CLARENCE CENTER, N.Y. (WIVB) - Families of Flight 3407 say they have evidence to prove Captain Marvin Renslow never should have been in the cockpit on that tragic night.
Newly released emails centering around the pilot of Flight 3407 are raising new questions. Last week, a lawyer for families suing over the deadly 2009 plane crash told News 4 that they can now prove what was always suspected.
Attorney Hugh Russ said, "These emails prove that Colgan was aware that Marvin Renslow was not qualified to fly the Q-400."
The August 2008 email exchange, only six months before the crash, between senior Colgan Air officials indicates doubts about Captain Marvin Renslow's ability to fly the Q-400 plane. "Anyone that does not meet the mins [minimum requirements] ...And had problems in training before is not ready to tackle the Q...," wrote Harry Mitchel to other senior managers.
"The last conversation is he's off the list. And then the top guy says, 'Great..Thank you.' And a month later they promote him," said Russ.
The top guy that Russ is referring to is Harry Mitchel, former vice president of operations for Colgan Air.

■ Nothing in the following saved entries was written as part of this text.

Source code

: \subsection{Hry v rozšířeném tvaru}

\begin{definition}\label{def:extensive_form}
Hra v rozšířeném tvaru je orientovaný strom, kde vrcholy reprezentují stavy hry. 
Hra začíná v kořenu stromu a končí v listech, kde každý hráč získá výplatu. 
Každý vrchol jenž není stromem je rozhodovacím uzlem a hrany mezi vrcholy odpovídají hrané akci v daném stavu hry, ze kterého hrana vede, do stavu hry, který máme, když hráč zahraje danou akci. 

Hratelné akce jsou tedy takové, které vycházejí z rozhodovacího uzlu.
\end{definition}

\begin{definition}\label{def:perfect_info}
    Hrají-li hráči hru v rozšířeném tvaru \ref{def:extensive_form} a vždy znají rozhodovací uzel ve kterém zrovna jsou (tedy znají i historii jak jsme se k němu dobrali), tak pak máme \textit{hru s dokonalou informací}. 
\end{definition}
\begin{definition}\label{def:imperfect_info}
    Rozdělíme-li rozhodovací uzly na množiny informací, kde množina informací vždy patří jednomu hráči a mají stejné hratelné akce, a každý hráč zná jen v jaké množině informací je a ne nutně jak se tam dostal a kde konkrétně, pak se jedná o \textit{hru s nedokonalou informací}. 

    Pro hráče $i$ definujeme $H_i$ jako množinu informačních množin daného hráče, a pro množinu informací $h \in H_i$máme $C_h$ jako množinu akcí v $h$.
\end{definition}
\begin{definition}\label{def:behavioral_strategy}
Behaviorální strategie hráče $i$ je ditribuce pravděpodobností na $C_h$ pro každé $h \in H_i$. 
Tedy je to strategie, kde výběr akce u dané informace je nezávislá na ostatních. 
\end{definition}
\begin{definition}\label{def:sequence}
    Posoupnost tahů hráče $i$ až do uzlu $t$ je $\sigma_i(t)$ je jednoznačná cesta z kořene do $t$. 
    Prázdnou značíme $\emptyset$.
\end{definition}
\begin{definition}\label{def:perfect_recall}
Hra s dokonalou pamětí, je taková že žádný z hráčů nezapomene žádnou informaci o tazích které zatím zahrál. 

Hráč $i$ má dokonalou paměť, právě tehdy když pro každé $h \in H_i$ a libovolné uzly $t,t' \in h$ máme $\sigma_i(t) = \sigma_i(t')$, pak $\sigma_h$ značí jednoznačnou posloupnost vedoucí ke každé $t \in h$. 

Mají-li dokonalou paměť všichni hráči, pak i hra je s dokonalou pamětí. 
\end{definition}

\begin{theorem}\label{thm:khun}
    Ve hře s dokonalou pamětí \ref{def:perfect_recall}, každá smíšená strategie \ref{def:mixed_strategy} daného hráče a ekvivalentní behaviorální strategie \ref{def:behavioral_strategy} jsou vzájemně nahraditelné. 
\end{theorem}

In May 2009, Mitchel testified before the National Transportation Safety Board about Captain Renslow's ability.
"All I can say is Captain Renslow was fully qualified to captain the aircraft," said Mitchel.

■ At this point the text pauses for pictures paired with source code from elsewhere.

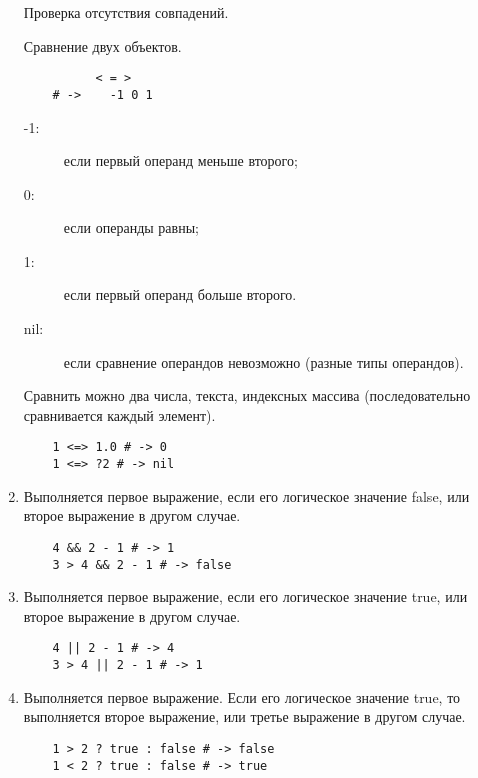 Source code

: \begin{enumerate}
  \begin{operator}
    Проверка отсутствия совпадений.
  \end{operator}

  \begin{operator}
    Сравнение двух объектов.
    \begin{verbatim}
          < = >
    # ->	-1 0 1
    \end{verbatim}
    \begin{description}
      \item[-1:]  если первый операнд меньше второго;
      \item[0:]   если операнды равны;
      \item[1:]   если первый операнд больше второго.
      \item[nil:] если сравнение операндов невозможно (разные типы операндов).
    \end{description}

    Сравнить можно два числа, текста, индексных массива (последовательно сравнивается каждый элемент).
    \begin{verbatim}
    1 <=> 1.0 # -> 0
    1 <=> ?2 # -> nil
    \end{verbatim}
  \end{operator}

  \item %
  \begin{operator}
    Выполняется первое выражение, если его логическое значение false, или второе выражение в другом случае.
    \begin{verbatim}
    4 && 2 - 1 # -> 1
    3 > 4 && 2 - 1 # -> false
    \end{verbatim}
  \end{operator}

  \item %
  \begin{operator}
    Выполняется первое выражение, если его логическое значение true, или второе выражение в другом случае.
    \begin{verbatim}
    4 || 2 - 1 # -> 4
    3 > 4 || 2 - 1 # -> 1
    \end{verbatim}
  \end{operator}

  \item %
  \begin{operator}
    Выполняется первое выражение. Если его логическое значение true, то выполняется второе выражение, или третье выражение в другом случае.
    \begin{verbatim}
    1 > 2 ? true : false # -> false
    1 < 2 ? true : false # -> true
    \end{verbatim}
  \end{operator}


\end{enumerate}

But that's a sharp contrast from the email exchange in 2008 in which he tells Colgan's chief pilot "Great..Thanks" after learning that Renslow was taken off the list of pilots upgrading to the Q-400. The company maintains that Renslow was properly trained, certified and qualified. Russ is not convinced.
"Colgan is not able to prove that Marvin Renslow underwent any kind of remedial training or other special training that would have changed him from a position of not being qualified to being qualified," said Russ.
CBS News reports those internal emails were not provided to the NTSB during its yearlong investigation of the crash. We have calls into the board. In the meantime, Senator Charles Schumer says it's clear that key details fell through the cracks during the investigation.